現役の作家のなかにも熱狂的なファンの少なくない、鬼才、久生十蘭の精粋を、おもに戦後に発表された短篇から厳選。世界短篇小説コンクールで第一席を獲得した「母子像」、幻想性豊かな「黄泉から」、戦争の記憶が鮮明な「蝶の絵」「復活祭」など、巧緻な構成と密度の高さが鮮烈な印象を残す全15篇。


異端作家として名を残す久生十蘭(1902-1957)は北海道の函館で生まれました。母は船問屋(商船取引の積荷管理や船主との契約取次など)を営む家の次女で、父はその番頭頭でしたが、幼少期の殆どを母方の祖父の元で養育されました。

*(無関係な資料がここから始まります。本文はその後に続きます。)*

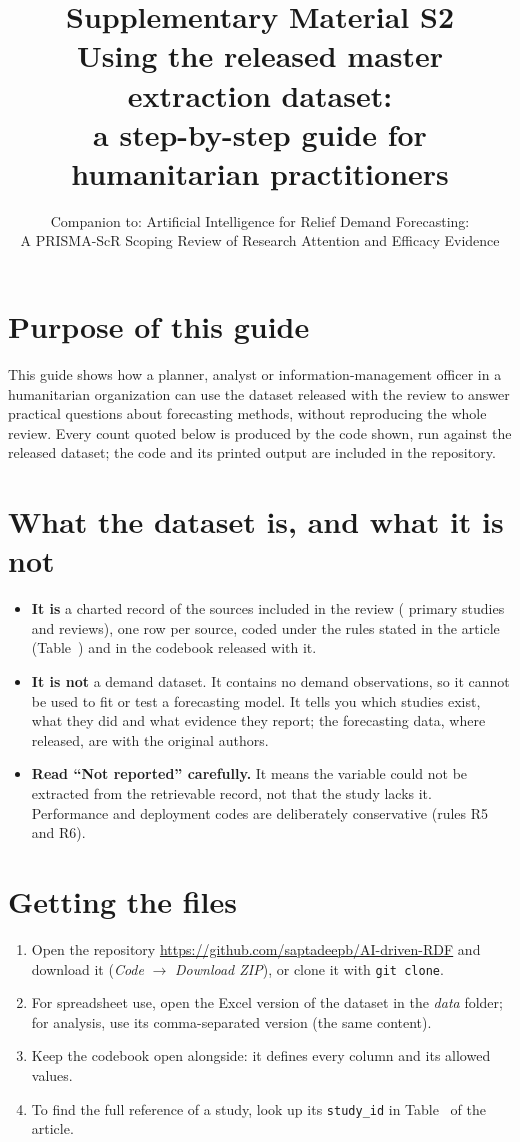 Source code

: \documentclass[11pt,a4paper]{article}
\title{\textbf{Supplementary Material S2}\\[4pt]
\large Using the released master extraction dataset:\\ a step-by-step guide for humanitarian practitioners}
\author{\normalsize Companion to: Artificial Intelligence for Relief Demand Forecasting:\\ \normalsize A PRISMA-ScR Scoping Review of Research Attention and Efficacy Evidence}
\date{}
\begin{document}
\maketitle

\section*{Purpose of this guide}
This guide shows how a planner, analyst or information-management officer in a humanitarian organization can use the dataset released with the review to answer practical questions about forecasting methods, without reproducing the whole review. Every count quoted below is produced by the code shown, run against the released dataset; the code and its printed output are included in the repository.

\section{What the dataset is, and what it is not}
\begin{itemize}[leftmargin=*]
\item \textbf{It is} a charted record of the \Nall{} sources included in the review (\Nprim{} primary studies and \Nrev{} reviews), one row per source, coded under the rules stated in the article (Table~\Xtabcodingrules) and in the codebook released with it.
\item \textbf{It is not} a demand dataset. It contains no demand observations, so it cannot be used to fit or test a forecasting model. It tells you which studies exist, what they did and what evidence they report; the forecasting data, where released, are with the original authors.
\item \textbf{Read ``Not reported'' carefully.} It means the variable could not be extracted from the retrievable record, not that the study lacks it. Performance and deployment codes are deliberately conservative (rules R5 and R6).
\end{itemize}

\section{Getting the files}
\begin{enumerate}[leftmargin=*]
\item Open the repository \url{https://github.com/saptadeepb/AI-driven-RDF} and download it (\emph{Code} $\rightarrow$ \emph{Download ZIP}), or clone it with \texttt{git clone}.
\item For spreadsheet use, open the Excel version of the dataset in the \emph{data} folder; for analysis, use its comma-separated version (the same content).
\item Keep the codebook open alongside: it defines every column and its allowed values.
\item To find the full reference of a study, look up its \texttt{study\_id} in Table~\Xtabincludedstudies{} of the article.
\end{enumerate}
\end{document}
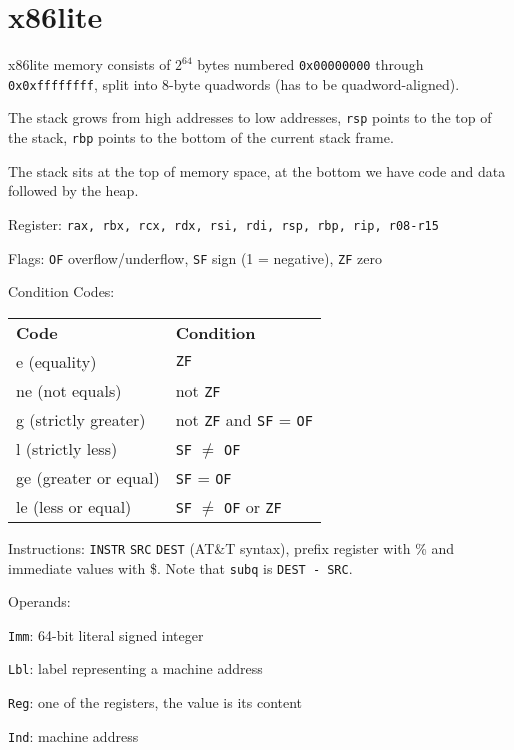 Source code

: \section*{x86lite}

x86lite memory consists of $2^{64}$ bytes numbered \texttt{0x00000000} through \texttt{0x0xffffffff}, split into 8-byte quadwords (has to be quadword-aligned). \medskip

The stack grows from high addresses to low addresses, \texttt{rsp} points to the top of the stack, \texttt{rbp} points to the bottom of the current stack frame. \medskip

The stack sits at the top of memory space, at the bottom we have code and data followed by the heap.\medskip

Register: \texttt{rax, rbx, rcx, rdx, rsi, rdi, rsp, rbp, rip, r08-r15}\medskip

Flags: \texttt{OF} overflow/underflow, \texttt{SF} sign (1 = negative), \texttt{ZF} zero \medskip

Condition Codes:
\begin{center}
	\begin{tabular}{l l}
		\textbf{Code}         & \textbf{Condition}                            \\
		e (equality)          & \texttt{ZF}                                   \\
		ne (not equals)       & not \texttt{ZF}                               \\
		g (strictly greater)  & not \texttt{ZF} and \texttt{SF} = \texttt{OF} \\
		l (strictly less)     & \texttt{SF} $\neq$ \texttt{OF}                \\
		ge (greater or equal) & \texttt{SF} = \texttt{OF}                     \\
		le (less or equal)    & \texttt{SF} $\neq$ \texttt{OF} or \texttt{ZF} \\
	\end{tabular}
\end{center}

Instructions: \texttt{INSTR} \texttt{SRC} \texttt{DEST} (AT\&T syntax), prefix register with \% and immediate values with \$. Note that \texttt{subq} is \texttt{DEST - SRC}.\medskip

Operands:
\begin{compactitem}[$\quad\bullet$]
	\item \texttt{Imm}: 64-bit literal signed integer
	\item \texttt{Lbl}: label representing a machine address
	\item \texttt{Reg}: one of the registers, the value is its content
	\item \texttt{Ind}: machine address
\end{compactitem} \medskip

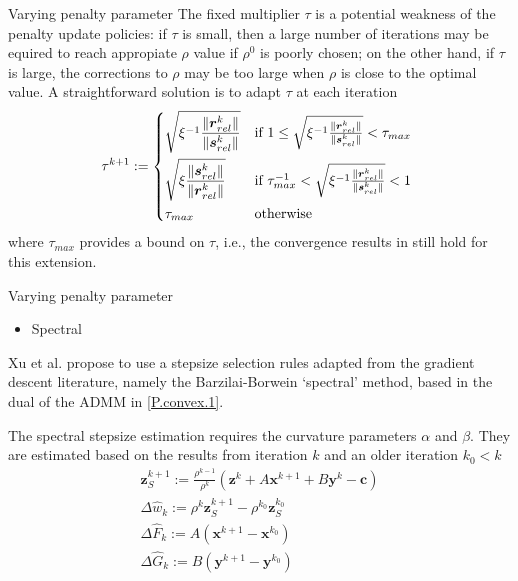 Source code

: \documentclass[8pt,red]{beamer}
\theoremstyle{plain}
\theoremstyle{definition}
\theoremstyle{remark}
\newcommand{\bi}[1]{\ensuremath{\boldsymbol{#1}}}
\begin{document}
\begin{frame}{Varying penalty parameter}
The fixed multiplier $\tau$ is a potential weakness of the penalty update policies: if $\tau$ is small, then a large number of iterations may be equired to reach appropiate $\rho$ value if $\rho^{0}$ is poorly chosen; on the other hand, if $\tau$ is large, the corrections to $\rho$ may be too large when $\rho$ is close to the optimal value. A straightforward solution is to adapt $\tau$ at each iteration
\begin{align}
  \tau^{k+1} := 
  \begin{dcases*}
	\sqrt{\xi^{-1} \frac{\| \bi{r}_{rel}^{k} \|}{\| \bi{s}_{rel}^{k} \|}}
    & if $1 \leq \sqrt{\xi^{-1} \frac{\| \bi{r}_{rel}^{k} \|}{\| \bi{s}_{rel}^{k} \|}} < \tau_{max}$ \\
    \sqrt{\xi \frac{\| \bi{s}_{rel}^{k} \|}{\| \bi{r}_{rel}^{k} \|}}
    & if $\tau_{max}^{-1} < \sqrt{\xi^{-1} \frac{\| \bi{r}_{rel}^{k} \|}{\| \bi{s}_{rel}^{k} \|}} < 1$ \\
    \tau_{max}
    & otherwise \\
  \end{dcases*}  
\end{align}
where $\tau_{max}$ provides a bound on $\tau$, i.e., the convergence results in \citep{He2000} still hold for this extension.
\end{frame}

\begin{frame}{Varying penalty parameter}
\begin{itemize}
\item Spectral
\end{itemize}
Xu et al. \citep{xu2016adaptive} propose to use a stepsize selection rules adapted from the gradient descent literature, namely the Barzilai-Borwein `spectral' method, based in the dual of the ADMM in \eqref{P.convex.1}.

The spectral stepsize estimation requires the curvature parameters $\alpha$ and $\beta$. They are estimated based on the results from iteration $k$ and an older iteration $k_{0} < k$
\begin{align}
  \bi{z}_{S}^{k+1} := \frac{\rho^{k-1}}{\rho^{k}} \left(\bi{z}^{k} + A \bi{x}^{k+1} + B \bi{y}^{k} - \bi{c}\right) \\
  \Delta \hat{w}_{k} := \rho^{k} \bi{z}_{S}^{k+1} - \rho^{k_{0}} \bi{z}_{S}^{k_{0}} \\
  \Delta \hat{F}_{k} := A \left( \bi{x}^{k+1} - \bi{x}^{k_{0}} \right) \\
  \Delta \hat{G}_{k} := B \left( \bi{y}^{k+1} - \bi{y}^{k_{0}} \right)
\end{align}
\end{frame}
\end{document}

荒くれた素行の悪さが目立つ学生で、函館中学校を中退し、上京して聖学院中学校に入るも中退するといった状況でした。帰郷すると函館中学の先輩にあたる長谷川海太郎林不忘牧逸馬、谷譲治の筆名で活躍した作家)の父が経営する函館新聞社で厄介になります。芥川龍之介をはじめ、文学への興味が強かったこともあり、職務はジャーナリストから文芸欄編集へと移行していきました。演劇に関心を持つと、戯曲を書き上げるなど、自らも執筆を進めながら編集業に携わります。そして自身の作品を文芸欄へ掲載し始めると、やがて岸田國士に師事し、「悲劇喜劇」の編集にも携わるようになりました。

十蘭は1929年、フランスへと渡ります。パリ物理学校でレンズ光学を学びました。突然の方向転換ですが、二年後にパリ市立技芸学校で演劇を学んでいることから、内輪である種の取り決めがあり、口実として勉学のために渡って、その後に本来の目的の演劇を研究したと勘繰ることができます。その後、モンマルトルのアトリエ座主催者シャルル・デュランとの縁を繋ぎ、演劇を深く理解することになりました。帰国後、研究の成果を活かして新築地劇団で力を発揮しようとしますが、意見が合わずに間もなく脱退しました。


その当時、函館中学校の後輩である水谷隼総合雑誌新青年」の編集長を務めていました。江戸川乱歩横溝正史などが連載した人気雑誌で、前述の牧逸馬小栗虫太郎夢野久作などを輩出しました。十蘭はフランス文学の翻訳を中心に投稿していましたが、やがて掲載が続き、初小説『黄金遁走曲』を発表します。好調に執筆を続ける最中、師の岸田國士より声が掛かり、文学座へ参加して演劇にも力を振るいます。執筆、演劇と忙しいなかで文壇の地位を固いものとすると、大作『魔都』を書き上げて、久生十蘭の名を世に知らしめました。しかし第二次世界大戦争における国内の戦禍が広がると、十蘭は海軍に招聘され報道班として台湾、フィリピン、インドネシアニューギニアへと派遣されます。過酷な環境下での生活に苦しみ、消息不明の危機にまで侵されますが、翌年には帰国して終戦まで疎開しました。その後も作品を書き続けましたが、1957年に食道癌で亡くなりました。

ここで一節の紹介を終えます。